[DATA SECTION Boundary: Start]
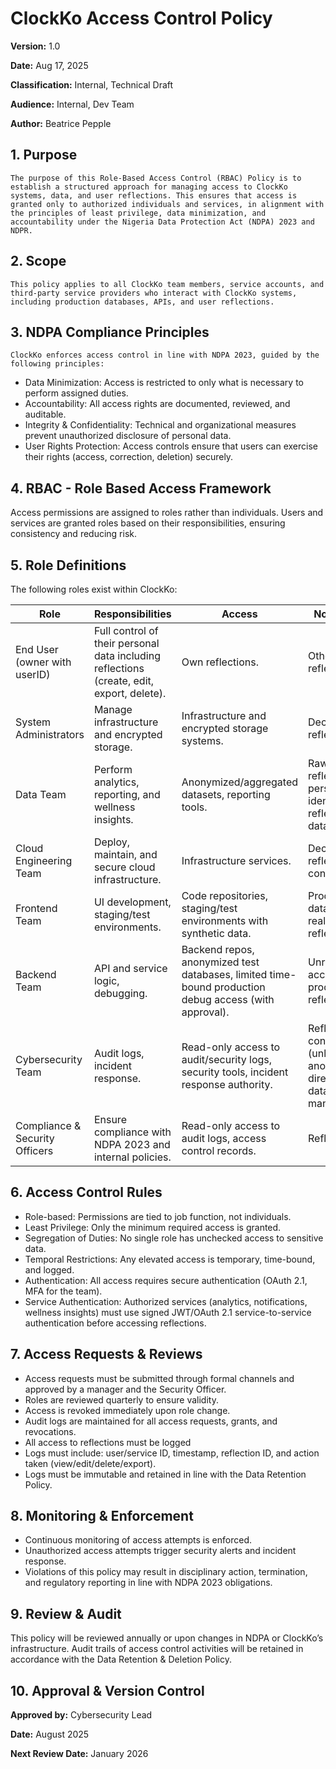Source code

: # ClockKo Access Control Policy

**Version:** 1.0

**Date:** Aug 17, 2025

**Classification:** Internal, Technical Draft

**Audience:** Internal, Dev Team

**Author:** Beatrice Pepple

## 1. Purpose

    The purpose of this Role-Based Access Control (RBAC) Policy is to establish a structured approach for managing access to ClockKo systems, data, and user reflections. This ensures that access is granted only to authorized individuals and services, in alignment with the principles of least privilege, data minimization, and accountability under the Nigeria Data Protection Act (NDPA) 2023 and NDPR.

## 2. Scope

    This policy applies to all ClockKo team members, service accounts, and third-party service providers who interact with ClockKo systems, including production databases, APIs, and user reflections.

## 3. NDPA Compliance Principles

    ClockKo enforces access control in line with NDPA 2023, guided by the following principles:

- Data Minimization: Access is restricted to only what is necessary to perform assigned duties.
- Accountability: All access rights are documented, reviewed, and auditable.
- Integrity & Confidentiality: Technical and organizational measures prevent unauthorized disclosure of personal data.
- User Rights Protection: Access controls ensure that users can exercise their rights (access, correction, deletion) securely.

## 4. RBAC - Role Based Access Framework

Access permissions are assigned to roles rather than individuals. Users and services are granted roles based on their responsibilities, ensuring consistency and reducing risk.

## 5. Role Definitions

The following roles exist within ClockKo:

| Role                           | Responsibilities                                                                          | Access                                                                                                | No Access                                                             |
| ------------------------------ | ----------------------------------------------------------------------------------------- | ----------------------------------------------------------------------------------------------------- | --------------------------------------------------------------------- |
| End User (owner with userID)   | Full control of their personal data including reflections (create, edit, export, delete). | Own reflections.                                                                                      | Other users’ reflections.                                             |
| System Administrators          | Manage infrastructure and encrypted storage.                                              | Infrastructure and encrypted storage systems.                                                         | Decrypted reflections.                                                |
| Data Team                      | Perform analytics, reporting, and wellness insights.                                      | Anonymized/aggregated datasets, reporting tools.                                                      | Raw reflections or personally identifiable reflection data            |
| Cloud Engineering Team         | Deploy, maintain, and secure cloud infrastructure.                                        | Infrastructure services.                                                                              | Decrypted reflection content                                          |
| Frontend Team                  | UI development, staging/test environments.                                                | Code repositories, staging/test environments with synthetic data.                                     | Production database, real user reflections.                           |
| Backend Team                   | API and service logic, debugging.                                                         | Backend repos, anonymized test databases, limited time-bound production debug access (with approval). | Unrestricted access to production reflections.                        |
| Cybersecurity Team             | Audit logs, incident response.                                                            | Read-only access to audit/security logs, security tools, incident response authority.                 | Reflection content (unless anonymized), direct database manipulation. |
| Compliance & Security Officers | Ensure compliance with NDPA 2023 and internal policies.                                   | Read-only access to audit logs, access control records.                                               | Reflections                                                           |

## 6. Access Control Rules

- Role-based: Permissions are tied to job function, not individuals.
- Least Privilege: Only the minimum required access is granted.
- Segregation of Duties: No single role has unchecked access to sensitive data.
- Temporal Restrictions: Any elevated access is temporary, time-bound, and logged.
- Authentication: All access requires secure authentication (OAuth 2.1, MFA for the team).
- Service Authentication: Authorized services (analytics, notifications, wellness insights) must use signed JWT/OAuth 2.1 service-to-service authentication before accessing reflections.

## 7. Access Requests & Reviews

- Access requests must be submitted through formal channels and approved by a manager and the Security Officer.
- Roles are reviewed quarterly to ensure validity.
- Access is revoked immediately upon role change.
- Audit logs are maintained for all access requests, grants, and revocations.
- All access to reflections must be logged
- Logs must include: user/service ID, timestamp, reflection ID, and action taken (view/edit/delete/export).
- Logs must be immutable and retained in line with the Data Retention Policy.

## 8. Monitoring & Enforcement

- Continuous monitoring of access attempts is enforced.
- Unauthorized access attempts trigger security alerts and incident response.
- Violations of this policy may result in disciplinary action, termination, and regulatory reporting in line with NDPA 2023 obligations.

## 9. Review & Audit

This policy will be reviewed annually or upon changes in NDPA or ClockKo’s infrastructure. Audit trails of access control activities will be retained in accordance with the Data Retention & Deletion Policy.

## 10. Approval & Version Control

**Approved by:** Cybersecurity Lead

**Date:** August 2025

**Next Review Date:** January 2026
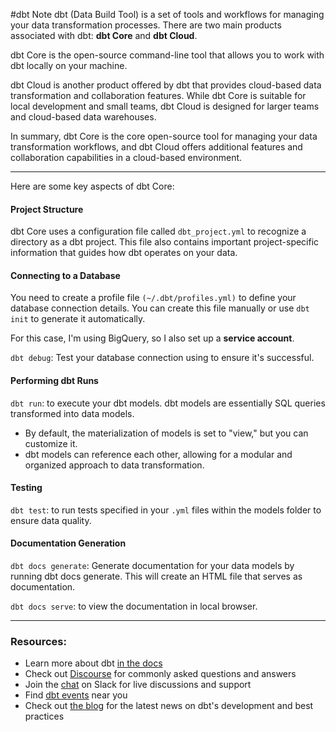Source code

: #dbt Note
dbt (Data Build Tool) is a set of tools and workflows for managing your data transformation processes. There are two main products associated with dbt: **dbt Core** and **dbt Cloud**.

dbt Core is the open-source command-line tool that allows you to work with dbt locally on your machine. 

dbt Cloud is another product offered by dbt that provides cloud-based data transformation and collaboration features. While dbt Core is suitable for local development and small teams, dbt Cloud is designed for larger teams and cloud-based data warehouses.

In summary, dbt Core is the core open-source tool for managing your data transformation workflows, and dbt Cloud offers additional features and collaboration capabilities in a cloud-based environment.

---
Here are some key aspects of dbt Core:

#### Project Structure
dbt Core uses a configuration file called `dbt_project.yml` to recognize a directory as a dbt project. This file also contains important project-specific information that guides how dbt operates on your data.

#### Connecting to a Database
You need to create a profile file `(~/.dbt/profiles.yml)` to define your database connection details. You can create this file manually or use `dbt init` to generate it automatically.

For this case, I'm using BigQuery, so I also set up a **service account**.

`dbt debug`: Test your database connection using to ensure it's successful.

#### Performing dbt Runs

`dbt run`: to execute your dbt models. dbt models are essentially SQL queries transformed into data models.
- By default, the materialization of models is set to "view," but you can customize it.
- dbt models can reference each other, allowing for a modular and organized approach to data transformation.

#### Testing

`dbt test`: to run tests specified in your `.yml` files within the models folder to ensure data quality.

#### Documentation Generation

`dbt docs generate`: Generate documentation for your data models by running dbt docs generate. This will create an HTML file that serves as documentation.

`dbt docs serve`: to view the documentation in local browser.

---
### Resources:
- Learn more about dbt [in the docs](https://docs.getdbt.com/docs/introduction)
- Check out [Discourse](https://discourse.getdbt.com/) for commonly asked questions and answers
- Join the [chat](https://community.getdbt.com/) on Slack for live discussions and support
- Find [dbt events](https://events.getdbt.com) near you
- Check out [the blog](https://blog.getdbt.com/) for the latest news on dbt's development and best practices

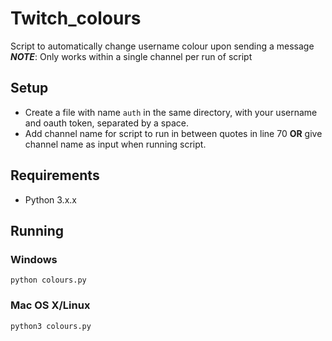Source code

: # Twitch_colours
Script to automatically change username colour upon sending a message <br> ***NOTE***: Only works within a single channel per run of script

## Setup
- Create a file with name `auth` in the same directory, with your username and oauth token, separated by a space.
- Add channel name for script to run in between quotes in line 70 **OR**  give channel name as input when running script.

## Requirements
- Python 3.x.x

## Running
### Windows
`python colours.py`
### Mac OS X/Linux
`python3 colours.py`
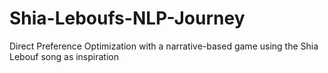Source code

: # Shia-Leboufs-NLP-Journey
Direct Preference Optimization with a narrative-based game using the Shia Lebouf song as inspiration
[DATA SECTION Boundary: End]
Scan the entries above and return each line that holds "tools".

● ANSWER BOX:
| Data Team                      | Perform analytics, reporting, and wellness insights.                                      | Anonymized/aggregated datasets, reporting tools.                                                      | Raw reflections or personally identifiable reflection data            |
| Cybersecurity Team             | Audit logs, incident response.                                                            | Read-only access to audit/security logs, security tools, incident response authority.                 | Reflection content (unless anonymized), direct database manipulation. |
dbt (Data Build Tool) is a set of tools and workflows for managing your data transformation processes. There are two main products associated with dbt: **dbt Core** and **dbt Cloud**.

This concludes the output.